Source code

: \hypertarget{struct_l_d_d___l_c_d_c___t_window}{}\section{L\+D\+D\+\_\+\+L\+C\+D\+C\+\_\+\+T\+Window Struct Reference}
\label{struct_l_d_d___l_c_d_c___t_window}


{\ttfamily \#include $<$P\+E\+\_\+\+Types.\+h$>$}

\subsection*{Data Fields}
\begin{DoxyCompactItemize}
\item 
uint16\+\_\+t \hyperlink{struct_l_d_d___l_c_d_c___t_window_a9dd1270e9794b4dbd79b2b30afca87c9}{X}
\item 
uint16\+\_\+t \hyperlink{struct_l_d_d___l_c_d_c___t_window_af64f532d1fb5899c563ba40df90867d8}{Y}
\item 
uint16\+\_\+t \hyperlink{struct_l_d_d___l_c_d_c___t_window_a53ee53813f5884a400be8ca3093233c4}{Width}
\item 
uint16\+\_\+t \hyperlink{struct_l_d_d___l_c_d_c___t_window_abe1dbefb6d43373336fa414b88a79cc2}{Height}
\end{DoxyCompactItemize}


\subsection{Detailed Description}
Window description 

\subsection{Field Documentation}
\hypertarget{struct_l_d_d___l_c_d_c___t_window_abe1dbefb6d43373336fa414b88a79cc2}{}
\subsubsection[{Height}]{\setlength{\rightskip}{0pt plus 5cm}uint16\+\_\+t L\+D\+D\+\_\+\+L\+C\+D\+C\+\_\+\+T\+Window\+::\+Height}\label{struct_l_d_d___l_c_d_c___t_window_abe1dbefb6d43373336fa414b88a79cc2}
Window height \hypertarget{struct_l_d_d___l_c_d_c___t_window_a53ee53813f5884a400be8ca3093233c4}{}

• • • • •

The answer must be every line of the records that contains the word "DoxyCompactItemize".

\begin{DoxyCompactItemize}
\end{DoxyCompactItemize}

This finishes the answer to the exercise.